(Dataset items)
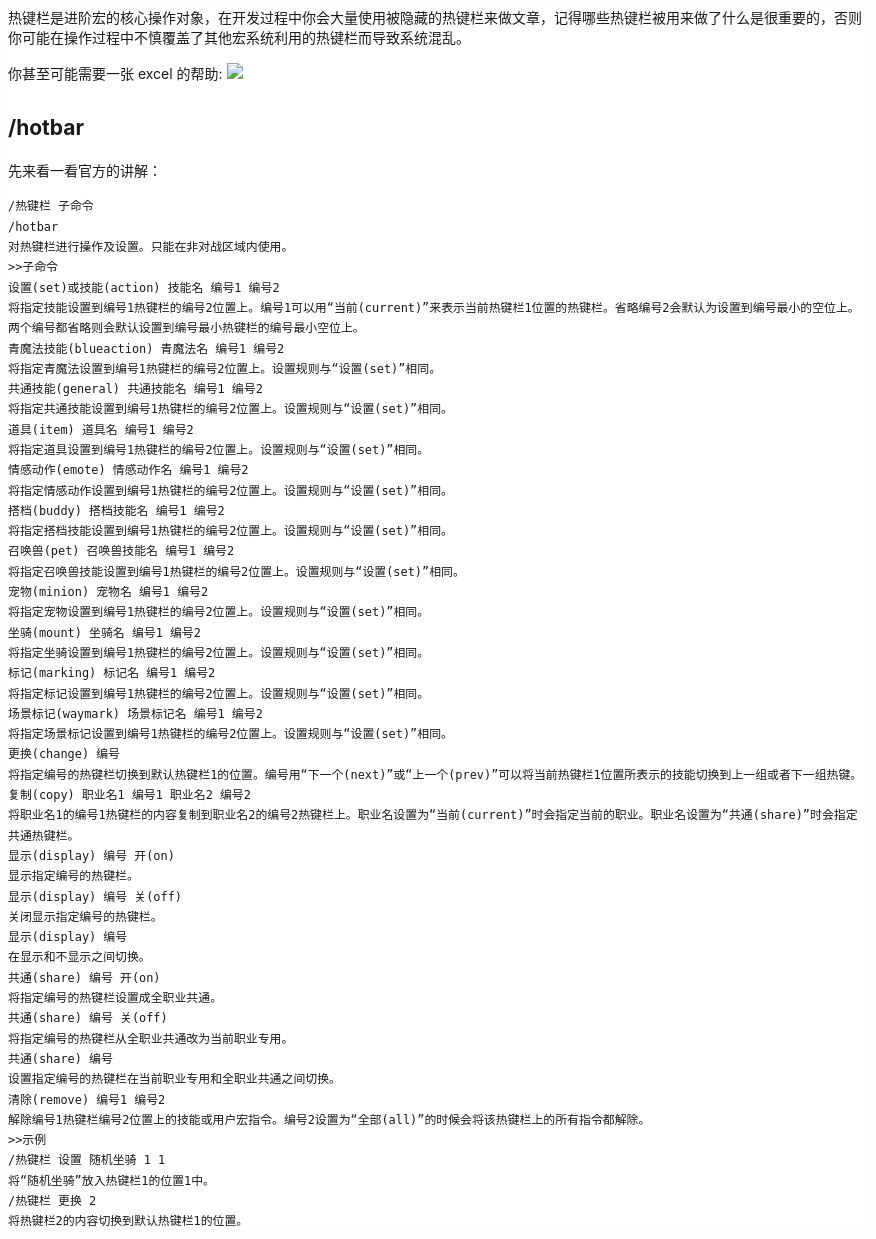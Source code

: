热键栏是进阶宏的核心操作对象，在开发过程中你会大量使用被隐藏的热键栏来做文章，记得哪些热键栏被用来做了什么是很重要的，否则你可能在操作过程中不慎覆盖了其他宏系统利用的热键栏而导致系统混乱。

你甚至可能需要一张 excel 的帮助:
![](img/excel.png)

## /hotbar

先来看一看官方的讲解：

```
/热键栏 子命令
/hotbar
对热键栏进行操作及设置。只能在非对战区域内使用。
>>子命令
设置(set)或技能(action) 技能名 编号1 编号2
将指定技能设置到编号1热键栏的编号2位置上。编号1可以用“当前(current)”来表示当前热键栏1位置的热键栏。省略编号2会默认为设置到编号最小的空位上。两个编号都省略则会默认设置到编号最小热键栏的编号最小空位上。
青魔法技能(blueaction) 青魔法名 编号1 编号2
将指定青魔法设置到编号1热键栏的编号2位置上。设置规则与“设置(set)”相同。
共通技能(general) 共通技能名 编号1 编号2
将指定共通技能设置到编号1热键栏的编号2位置上。设置规则与“设置(set)”相同。
道具(item) 道具名 编号1 编号2
将指定道具设置到编号1热键栏的编号2位置上。设置规则与“设置(set)”相同。
情感动作(emote) 情感动作名 编号1 编号2
将指定情感动作设置到编号1热键栏的编号2位置上。设置规则与“设置(set)”相同。
搭档(buddy) 搭档技能名 编号1 编号2
将指定搭档技能设置到编号1热键栏的编号2位置上。设置规则与“设置(set)”相同。
召唤兽(pet) 召唤兽技能名 编号1 编号2
将指定召唤兽技能设置到编号1热键栏的编号2位置上。设置规则与“设置(set)”相同。
宠物(minion) 宠物名 编号1 编号2
将指定宠物设置到编号1热键栏的编号2位置上。设置规则与“设置(set)”相同。
坐骑(mount) 坐骑名 编号1 编号2
将指定坐骑设置到编号1热键栏的编号2位置上。设置规则与“设置(set)”相同。
标记(marking) 标记名 编号1 编号2
将指定标记设置到编号1热键栏的编号2位置上。设置规则与“设置(set)”相同。
场景标记(waymark) 场景标记名 编号1 编号2
将指定场景标记设置到编号1热键栏的编号2位置上。设置规则与“设置(set)”相同。
更换(change) 编号
将指定编号的热键栏切换到默认热键栏1的位置。编号用“下一个(next)”或“上一个(prev)”可以将当前热键栏1位置所表示的技能切换到上一组或者下一组热键。
复制(copy) 职业名1 编号1 职业名2 编号2
将职业名1的编号1热键栏的内容复制到职业名2的编号2热键栏上。职业名设置为“当前(current)”时会指定当前的职业。职业名设置为“共通(share)”时会指定共通热键栏。
显示(display) 编号 开(on)
显示指定编号的热键栏。
显示(display) 编号 关(off)
关闭显示指定编号的热键栏。
显示(display) 编号
在显示和不显示之间切换。
共通(share) 编号 开(on)
将指定编号的热键栏设置成全职业共通。
共通(share) 编号 关(off)
将指定编号的热键栏从全职业共通改为当前职业专用。
共通(share) 编号
设置指定编号的热键栏在当前职业专用和全职业共通之间切换。
清除(remove) 编号1 编号2
解除编号1热键栏编号2位置上的技能或用户宏指令。编号2设置为“全部(all)”的时候会将该热键栏上的所有指令都解除。
>>示例
/热键栏 设置 随机坐骑 1 1
将“随机坐骑”放入热键栏1的位置1中。
/热键栏 更换 2
将热键栏2的内容切换到默认热键栏1的位置。
```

TASK REQUIREMENTS: Word-for-word copy, no pictures: write out the entries above in full.

FINISHED EXERCISE:
Source code

:热键栏是进阶宏的核心操作对象，在开发过程中你会大量使用被隐藏的热键栏来做文章，记得哪些热键栏被用来做了什么是很重要的，否则你可能在操作过程中不慎覆盖了其他宏系统利用的热键栏而导致系统混乱。

你甚至可能需要一张 excel 的帮助:
![](img/excel.png)

## /hotbar

先来看一看官方的讲解：

```
/热键栏 子命令
/hotbar
对热键栏进行操作及设置。只能在非对战区域内使用。
>>子命令
设置(set)或技能(action) 技能名 编号1 编号2
将指定技能设置到编号1热键栏的编号2位置上。编号1可以用“当前(current)”来表示当前热键栏1位置的热键栏。省略编号2会默认为设置到编号最小的空位上。两个编号都省略则会默认设置到编号最小热键栏的编号最小空位上。
青魔法技能(blueaction) 青魔法名 编号1 编号2
将指定青魔法设置到编号1热键栏的编号2位置上。设置规则与“设置(set)”相同。
共通技能(general) 共通技能名 编号1 编号2
将指定共通技能设置到编号1热键栏的编号2位置上。设置规则与“设置(set)”相同。
道具(item) 道具名 编号1 编号2
将指定道具设置到编号1热键栏的编号2位置上。设置规则与“设置(set)”相同。
情感动作(emote) 情感动作名 编号1 编号2
将指定情感动作设置到编号1热键栏的编号2位置上。设置规则与“设置(set)”相同。
搭档(buddy) 搭档技能名 编号1 编号2
将指定搭档技能设置到编号1热键栏的编号2位置上。设置规则与“设置(set)”相同。
召唤兽(pet) 召唤兽技能名 编号1 编号2
将指定召唤兽技能设置到编号1热键栏的编号2位置上。设置规则与“设置(set)”相同。
宠物(minion) 宠物名 编号1 编号2
将指定宠物设置到编号1热键栏的编号2位置上。设置规则与“设置(set)”相同。
坐骑(mount) 坐骑名 编号1 编号2
将指定坐骑设置到编号1热键栏的编号2位置上。设置规则与“设置(set)”相同。
标记(marking) 标记名 编号1 编号2
将指定标记设置到编号1热键栏的编号2位置上。设置规则与“设置(set)”相同。
场景标记(waymark) 场景标记名 编号1 编号2
将指定场景标记设置到编号1热键栏的编号2位置上。设置规则与“设置(set)”相同。
更换(change) 编号
将指定编号的热键栏切换到默认热键栏1的位置。编号用“下一个(next)”或“上一个(prev)”可以将当前热键栏1位置所表示的技能切换到上一组或者下一组热键。
复制(copy) 职业名1 编号1 职业名2 编号2
将职业名1的编号1热键栏的内容复制到职业名2的编号2热键栏上。职业名设置为“当前(current)”时会指定当前的职业。职业名设置为“共通(share)”时会指定共通热键栏。
显示(display) 编号 开(on)
显示指定编号的热键栏。
显示(display) 编号 关(off)
关闭显示指定编号的热键栏。
显示(display) 编号
在显示和不显示之间切换。
共通(share) 编号 开(on)
将指定编号的热键栏设置成全职业共通。
共通(share) 编号 关(off)
将指定编号的热键栏从全职业共通改为当前职业专用。
共通(share) 编号
设置指定编号的热键栏在当前职业专用和全职业共通之间切换。
清除(remove) 编号1 编号2
解除编号1热键栏编号2位置上的技能或用户宏指令。编号2设置为“全部(all)”的时候会将该热键栏上的所有指令都解除。
>>示例
/热键栏 设置 随机坐骑 1 1
将“随机坐骑”放入热键栏1的位置1中。
/热键栏 更换 2
将热键栏2的内容切换到默认热键栏1的位置。
```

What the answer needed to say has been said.